De tout temps, et surtout avant Mohammed, les Arabes se rendaient à la Mecque pour faire le tour de la Caaba ou maison d’Abraham. J’ai vu à Londres un modèle fort exact de la ville sainte. Ce sont sept à huit cents maisons à toits en terrasse, jetées au milieu d’un désert de sable dévoré par le soleil. À l’une des extrémités de la ville, l’on découvre un édifice immense à peu près de forme carrée ; cet édifice entoure la Caaba ; il se compose d’une longue suite de portiques nécessaires sous le soleil d’Arabie pour effectuer la promenade sacrée. Ce portique est bien important dans l’histoire des mœurs et de la poésie arabes : ce fut apparemment pendant des siècles le seul lieu où les hommes et les femmes se trouvassent réunis. On faisait pêle-mêle, à pas lents, et en récitant en chœur des poésies sacrées, le tour de la Caaba ; c’est une promenade de trois quarts d’heure : ces tours se répétaient plusieurs fois dans la même journée ; c’était là le rite sacré pour lequel hommes et femmes accouraient de toutes les parties du désert. C’est sous le portique de la Caaba que se sont polies les mœurs arabes. Il s’établit bientôt une lutte entre les pères et les amants ; bientôt ce fut par des odes d’amour que l’Arabe dévoila sa passion à la jeune fille sévèrement surveillée par ses frères ou son père, à côté de laquelle il faisait la promenade sacrée. Les habitudes généreuses et sentimentales de ce peuple, existaient déjà dans le camp, mais il me semble que la galanterie arabe est née autour de la Caaba : c’est aussi la patrie de leur littérature. D’abord elle exprima la passion avec simplicité et véhémence, telle que la sentait le poète, plus tard le poète, au lieu de songer à toucher son amie, pensa à écrire de belles choses ; alors naquit l’affectation que les Maures portèrent en Espagne et qui gâte encore aujourd’hui les livres de ce peuple[4].

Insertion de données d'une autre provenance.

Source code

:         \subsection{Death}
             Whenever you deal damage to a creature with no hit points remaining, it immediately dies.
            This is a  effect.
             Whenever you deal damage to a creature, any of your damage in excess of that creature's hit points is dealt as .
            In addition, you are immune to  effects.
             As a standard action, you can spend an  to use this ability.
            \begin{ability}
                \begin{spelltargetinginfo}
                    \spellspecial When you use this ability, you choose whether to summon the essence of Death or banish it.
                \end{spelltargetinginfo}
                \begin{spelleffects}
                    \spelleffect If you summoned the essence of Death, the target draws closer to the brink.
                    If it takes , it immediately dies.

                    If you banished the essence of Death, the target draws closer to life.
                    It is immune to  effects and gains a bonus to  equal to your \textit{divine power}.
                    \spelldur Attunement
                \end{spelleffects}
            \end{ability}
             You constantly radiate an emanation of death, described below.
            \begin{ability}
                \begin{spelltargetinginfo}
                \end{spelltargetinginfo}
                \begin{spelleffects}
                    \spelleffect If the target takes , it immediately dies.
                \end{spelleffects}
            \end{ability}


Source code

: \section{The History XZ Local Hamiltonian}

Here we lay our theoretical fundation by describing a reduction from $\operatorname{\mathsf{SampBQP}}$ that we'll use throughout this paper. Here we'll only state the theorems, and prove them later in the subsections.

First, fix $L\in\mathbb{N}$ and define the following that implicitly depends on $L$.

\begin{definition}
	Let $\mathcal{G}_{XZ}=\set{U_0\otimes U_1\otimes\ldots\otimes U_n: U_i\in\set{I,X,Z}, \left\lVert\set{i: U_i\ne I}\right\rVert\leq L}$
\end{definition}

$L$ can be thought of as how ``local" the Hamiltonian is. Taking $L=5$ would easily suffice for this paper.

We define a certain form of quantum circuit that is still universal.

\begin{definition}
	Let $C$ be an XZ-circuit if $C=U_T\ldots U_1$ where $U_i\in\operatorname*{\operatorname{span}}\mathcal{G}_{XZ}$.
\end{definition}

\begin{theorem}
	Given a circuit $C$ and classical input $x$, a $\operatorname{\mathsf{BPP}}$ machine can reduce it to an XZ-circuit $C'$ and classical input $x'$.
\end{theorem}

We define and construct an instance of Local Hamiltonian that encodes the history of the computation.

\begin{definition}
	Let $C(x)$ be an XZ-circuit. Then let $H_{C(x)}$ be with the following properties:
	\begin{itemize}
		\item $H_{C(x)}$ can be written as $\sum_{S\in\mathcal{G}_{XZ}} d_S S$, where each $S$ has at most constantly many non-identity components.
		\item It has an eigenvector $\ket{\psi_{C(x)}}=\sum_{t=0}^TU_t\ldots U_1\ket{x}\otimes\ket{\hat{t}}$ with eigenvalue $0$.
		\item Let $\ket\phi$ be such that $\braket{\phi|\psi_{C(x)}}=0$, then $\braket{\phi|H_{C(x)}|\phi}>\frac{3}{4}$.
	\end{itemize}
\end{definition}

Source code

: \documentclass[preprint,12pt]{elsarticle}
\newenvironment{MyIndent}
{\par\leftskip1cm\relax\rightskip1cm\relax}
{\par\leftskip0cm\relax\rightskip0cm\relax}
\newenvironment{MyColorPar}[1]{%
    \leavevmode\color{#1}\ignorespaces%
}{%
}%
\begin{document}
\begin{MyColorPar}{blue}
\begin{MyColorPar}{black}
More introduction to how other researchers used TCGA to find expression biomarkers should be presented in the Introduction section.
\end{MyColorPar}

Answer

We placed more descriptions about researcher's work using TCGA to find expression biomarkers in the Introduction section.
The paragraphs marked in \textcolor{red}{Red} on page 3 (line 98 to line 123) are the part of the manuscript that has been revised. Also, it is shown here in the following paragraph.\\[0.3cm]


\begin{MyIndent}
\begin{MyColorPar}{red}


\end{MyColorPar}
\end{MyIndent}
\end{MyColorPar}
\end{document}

Je vois une preuve touchante du respect des Arabes pour le sexe le plus faible dans la formule de leur divorce. La femme en l’absence du mari duquel elle voulait se séparer, détendait la tente et la relevait en ayant soin d’en placer l’ouverture du côté opposé à celui qu’elle occupait auparavant. Cette simple cérémonie séparait à jamais les deux époux.

  1. 900 ans avant Jésus-Christ
  2. 1095.
  3. Mœurs de Constantinople. La seule manière de tuer l’amour-passion est d’empêcher toute cristallisation par la facilité.
  4. Il y a un fort grand nombre de manuscrits arabes à Paris. Ceux des temps postérieurs ont de l’affectation, mais jamais aucune imitation des Grecs ou des Romains ; c’est ce qui les fait mépriser des savants.